### Given data
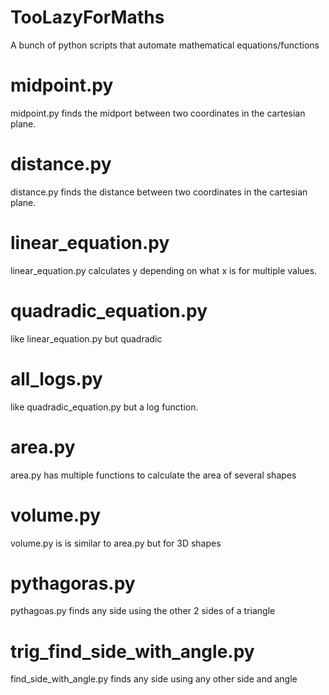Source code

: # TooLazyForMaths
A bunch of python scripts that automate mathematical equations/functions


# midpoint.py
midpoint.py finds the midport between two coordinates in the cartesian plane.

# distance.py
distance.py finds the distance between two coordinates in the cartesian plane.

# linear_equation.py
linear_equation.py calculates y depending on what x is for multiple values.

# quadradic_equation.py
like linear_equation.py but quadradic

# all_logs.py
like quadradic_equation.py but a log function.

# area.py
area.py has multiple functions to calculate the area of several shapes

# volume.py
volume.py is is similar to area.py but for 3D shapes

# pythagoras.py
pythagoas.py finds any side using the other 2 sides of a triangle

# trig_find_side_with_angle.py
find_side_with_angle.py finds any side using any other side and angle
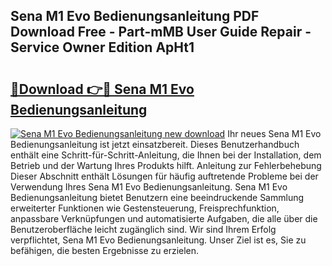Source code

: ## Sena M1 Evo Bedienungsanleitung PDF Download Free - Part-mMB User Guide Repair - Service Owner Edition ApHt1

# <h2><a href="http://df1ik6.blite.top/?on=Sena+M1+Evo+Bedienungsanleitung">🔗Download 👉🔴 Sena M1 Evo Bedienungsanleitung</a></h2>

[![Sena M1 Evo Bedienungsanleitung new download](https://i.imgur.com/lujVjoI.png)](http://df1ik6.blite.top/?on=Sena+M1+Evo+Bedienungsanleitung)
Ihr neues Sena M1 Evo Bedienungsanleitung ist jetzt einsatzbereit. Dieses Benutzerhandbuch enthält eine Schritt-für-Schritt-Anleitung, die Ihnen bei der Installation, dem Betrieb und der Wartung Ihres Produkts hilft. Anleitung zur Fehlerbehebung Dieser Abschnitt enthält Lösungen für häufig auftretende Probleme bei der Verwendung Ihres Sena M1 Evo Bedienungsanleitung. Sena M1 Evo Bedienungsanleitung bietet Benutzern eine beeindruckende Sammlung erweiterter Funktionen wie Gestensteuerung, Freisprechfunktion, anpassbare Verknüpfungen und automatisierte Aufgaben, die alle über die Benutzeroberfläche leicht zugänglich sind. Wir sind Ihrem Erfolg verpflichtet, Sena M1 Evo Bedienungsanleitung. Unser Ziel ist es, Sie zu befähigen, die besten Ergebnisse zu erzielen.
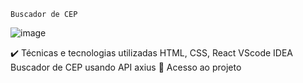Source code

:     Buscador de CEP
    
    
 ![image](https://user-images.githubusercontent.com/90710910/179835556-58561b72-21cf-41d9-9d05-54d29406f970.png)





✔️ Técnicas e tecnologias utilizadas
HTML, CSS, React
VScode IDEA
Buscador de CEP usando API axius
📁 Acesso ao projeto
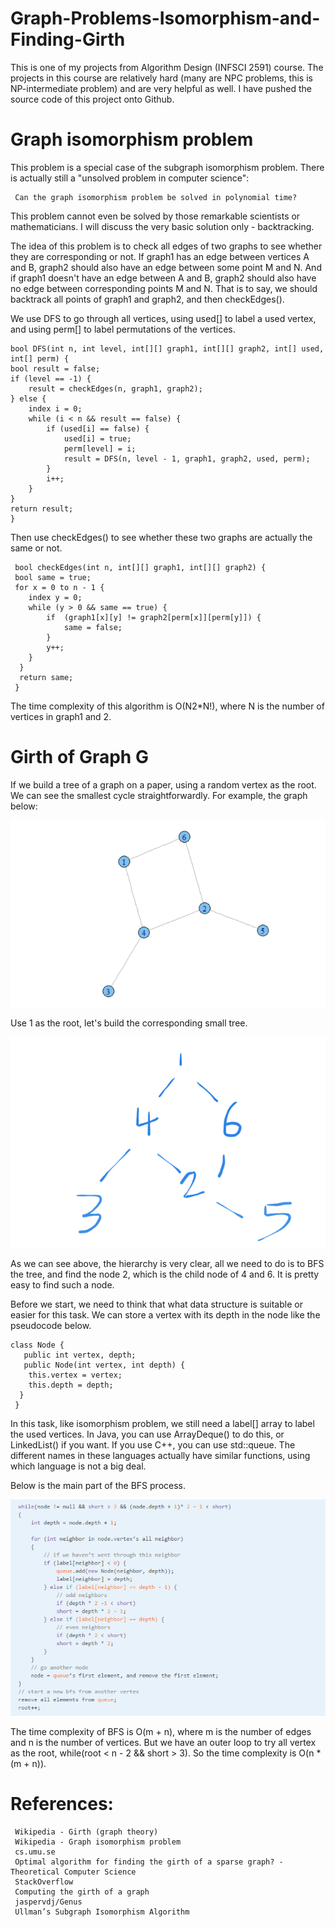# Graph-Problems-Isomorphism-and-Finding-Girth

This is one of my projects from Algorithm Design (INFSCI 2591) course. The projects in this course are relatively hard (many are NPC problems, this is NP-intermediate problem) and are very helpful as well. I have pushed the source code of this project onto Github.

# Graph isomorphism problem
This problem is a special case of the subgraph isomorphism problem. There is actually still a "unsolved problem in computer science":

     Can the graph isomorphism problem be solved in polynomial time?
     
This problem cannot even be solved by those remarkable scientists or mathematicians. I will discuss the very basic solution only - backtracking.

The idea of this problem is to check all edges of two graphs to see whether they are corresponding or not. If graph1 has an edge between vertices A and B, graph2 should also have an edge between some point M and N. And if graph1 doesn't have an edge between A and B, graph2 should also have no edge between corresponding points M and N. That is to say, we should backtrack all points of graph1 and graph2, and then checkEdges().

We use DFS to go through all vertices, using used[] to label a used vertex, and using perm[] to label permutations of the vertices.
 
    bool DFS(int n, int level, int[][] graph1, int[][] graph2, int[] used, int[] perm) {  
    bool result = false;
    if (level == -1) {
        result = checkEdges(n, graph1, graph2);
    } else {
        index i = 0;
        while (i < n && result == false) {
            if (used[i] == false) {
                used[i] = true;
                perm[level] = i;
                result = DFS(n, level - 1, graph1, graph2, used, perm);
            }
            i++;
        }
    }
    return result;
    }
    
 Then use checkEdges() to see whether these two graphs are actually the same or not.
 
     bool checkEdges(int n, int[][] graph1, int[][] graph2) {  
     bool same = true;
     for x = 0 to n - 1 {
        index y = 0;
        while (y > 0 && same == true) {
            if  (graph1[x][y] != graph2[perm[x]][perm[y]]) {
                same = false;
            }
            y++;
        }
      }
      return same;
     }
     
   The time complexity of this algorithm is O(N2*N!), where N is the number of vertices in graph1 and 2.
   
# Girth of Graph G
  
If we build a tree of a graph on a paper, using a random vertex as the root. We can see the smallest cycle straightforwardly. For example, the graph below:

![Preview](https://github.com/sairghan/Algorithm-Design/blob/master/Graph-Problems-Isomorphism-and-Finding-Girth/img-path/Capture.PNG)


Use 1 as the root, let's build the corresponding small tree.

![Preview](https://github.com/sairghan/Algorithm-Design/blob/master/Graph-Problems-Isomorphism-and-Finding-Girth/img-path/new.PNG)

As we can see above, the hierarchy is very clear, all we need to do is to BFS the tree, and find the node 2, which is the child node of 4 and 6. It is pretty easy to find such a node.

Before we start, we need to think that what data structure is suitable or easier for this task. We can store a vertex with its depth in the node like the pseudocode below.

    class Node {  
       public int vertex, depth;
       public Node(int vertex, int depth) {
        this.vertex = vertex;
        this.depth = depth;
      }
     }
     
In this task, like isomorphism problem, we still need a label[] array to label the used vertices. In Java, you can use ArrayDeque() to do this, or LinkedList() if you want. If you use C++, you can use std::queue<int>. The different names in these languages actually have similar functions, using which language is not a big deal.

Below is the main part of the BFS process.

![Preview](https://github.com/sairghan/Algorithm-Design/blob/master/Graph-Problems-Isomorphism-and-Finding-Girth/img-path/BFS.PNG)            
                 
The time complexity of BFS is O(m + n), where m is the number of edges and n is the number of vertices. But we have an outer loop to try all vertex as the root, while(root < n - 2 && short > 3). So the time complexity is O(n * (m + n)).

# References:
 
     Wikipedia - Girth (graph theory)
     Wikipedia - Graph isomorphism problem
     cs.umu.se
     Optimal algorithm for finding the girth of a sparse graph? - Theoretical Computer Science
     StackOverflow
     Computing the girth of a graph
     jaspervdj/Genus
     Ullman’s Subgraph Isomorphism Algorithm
######
▶ _Work to be completed_
All of the entries, apart from the pictures, must be returned exactly.

▶ _The answer_
Source code

: # TooLazyForMaths
A bunch of python scripts that automate mathematical equations/functions


# midpoint.py
midpoint.py finds the midport between two coordinates in the cartesian plane.

# distance.py
distance.py finds the distance between two coordinates in the cartesian plane.

# linear_equation.py
linear_equation.py calculates y depending on what x is for multiple values.

# quadradic_equation.py
like linear_equation.py but quadradic

# all_logs.py
like quadradic_equation.py but a log function.

# area.py
area.py has multiple functions to calculate the area of several shapes

# volume.py
volume.py is is similar to area.py but for 3D shapes

# pythagoras.py
pythagoas.py finds any side using the other 2 sides of a triangle

# trig_find_side_with_angle.py
find_side_with_angle.py finds any side using any other side and angle
Source code

: ## Sena M1 Evo Bedienungsanleitung PDF Download Free - Part-mMB User Guide Repair - Service Owner Edition ApHt1

# <h2><a href="http://df1ik6.blite.top/?on=Sena+M1+Evo+Bedienungsanleitung">🔗Download 👉🔴 Sena M1 Evo Bedienungsanleitung</a></h2>

[![Sena M1 Evo Bedienungsanleitung new download](https://i.imgur.com/lujVjoI.png)](http://df1ik6.blite.top/?on=Sena+M1+Evo+Bedienungsanleitung)
Ihr neues Sena M1 Evo Bedienungsanleitung ist jetzt einsatzbereit. Dieses Benutzerhandbuch enthält eine Schritt-für-Schritt-Anleitung, die Ihnen bei der Installation, dem Betrieb und der Wartung Ihres Produkts hilft. Anleitung zur Fehlerbehebung Dieser Abschnitt enthält Lösungen für häufig auftretende Probleme bei der Verwendung Ihres Sena M1 Evo Bedienungsanleitung. Sena M1 Evo Bedienungsanleitung bietet Benutzern eine beeindruckende Sammlung erweiterter Funktionen wie Gestensteuerung, Freisprechfunktion, anpassbare Verknüpfungen und automatisierte Aufgaben, die alle über die Benutzeroberfläche leicht zugänglich sind. Wir sind Ihrem Erfolg verpflichtet, Sena M1 Evo Bedienungsanleitung. Unser Ziel ist es, Sie zu befähigen, die besten Ergebnisse zu erzielen.
Source code

:     Buscador de CEP
    
    
 ![image](https://user-images.githubusercontent.com/90710910/179835556-58561b72-21cf-41d9-9d05-54d29406f970.png)





✔️ Técnicas e tecnologias utilizadas
HTML, CSS, React
VScode IDEA
Buscador de CEP usando API axius
📁 Acesso ao projeto
# Graph-Problems-Isomorphism-and-Finding-Girth

This is one of my projects from Algorithm Design (INFSCI 2591) course. The projects in this course are relatively hard (many are NPC problems, this is NP-intermediate problem) and are very helpful as well. I have pushed the source code of this project onto Github.

# Graph isomorphism problem
This problem is a special case of the subgraph isomorphism problem. There is actually still a "unsolved problem in computer science":

     Can the graph isomorphism problem be solved in polynomial time?
     
This problem cannot even be solved by those remarkable scientists or mathematicians. I will discuss the very basic solution only - backtracking.

The idea of this problem is to check all edges of two graphs to see whether they are corresponding or not. If graph1 has an edge between vertices A and B, graph2 should also have an edge between some point M and N. And if graph1 doesn't have an edge between A and B, graph2 should also have no edge between corresponding points M and N. That is to say, we should backtrack all points of graph1 and graph2, and then checkEdges().

We use DFS to go through all vertices, using used[] to label a used vertex, and using perm[] to label permutations of the vertices.
 
    bool DFS(int n, int level, int[][] graph1, int[][] graph2, int[] used, int[] perm) {  
    bool result = false;
    if (level == -1) {
        result = checkEdges(n, graph1, graph2);
    } else {
        index i = 0;
        while (i < n && result == false) {
            if (used[i] == false) {
                used[i] = true;
                perm[level] = i;
                result = DFS(n, level - 1, graph1, graph2, used, perm);
            }
            i++;
        }
    }
    return result;
    }
    
 Then use checkEdges() to see whether these two graphs are actually the same or not.
 
     bool checkEdges(int n, int[][] graph1, int[][] graph2) {  
     bool same = true;
     for x = 0 to n - 1 {
        index y = 0;
        while (y > 0 && same == true) {
            if  (graph1[x][y] != graph2[perm[x]][perm[y]]) {
                same = false;
            }
            y++;
        }
      }
      return same;
     }
     
   The time complexity of this algorithm is O(N2*N!), where N is the number of vertices in graph1 and 2.
   
# Girth of Graph G
  
If we build a tree of a graph on a paper, using a random vertex as the root. We can see the smallest cycle straightforwardly. For example, the graph below:

![Preview](https://github.com/sairghan/Algorithm-Design/blob/master/Graph-Problems-Isomorphism-and-Finding-Girth/img-path/Capture.PNG)


Use 1 as the root, let's build the corresponding small tree.

![Preview](https://github.com/sairghan/Algorithm-Design/blob/master/Graph-Problems-Isomorphism-and-Finding-Girth/img-path/new.PNG)

As we can see above, the hierarchy is very clear, all we need to do is to BFS the tree, and find the node 2, which is the child node of 4 and 6. It is pretty easy to find such a node.

Before we start, we need to think that what data structure is suitable or easier for this task. We can store a vertex with its depth in the node like the pseudocode below.

    class Node {  
       public int vertex, depth;
       public Node(int vertex, int depth) {
        this.vertex = vertex;
        this.depth = depth;
      }
     }
     
In this task, like isomorphism problem, we still need a label[] array to label the used vertices. In Java, you can use ArrayDeque() to do this, or LinkedList() if you want. If you use C++, you can use std::queue<int>. The different names in these languages actually have similar functions, using which language is not a big deal.

Below is the main part of the BFS process.

![Preview](https://github.com/sairghan/Algorithm-Design/blob/master/Graph-Problems-Isomorphism-and-Finding-Girth/img-path/BFS.PNG)            
                 
The time complexity of BFS is O(m + n), where m is the number of edges and n is the number of vertices. But we have an outer loop to try all vertex as the root, while(root < n - 2 && short > 3). So the time complexity is O(n * (m + n)).

# References:
 
     Wikipedia - Girth (graph theory)
     Wikipedia - Graph isomorphism problem
     cs.umu.se
     Optimal algorithm for finding the girth of a sparse graph? - Theoretical Computer Science
     StackOverflow
     Computing the girth of a graph
     jaspervdj/Genus
     Ullman’s Subgraph Isomorphism Algorithm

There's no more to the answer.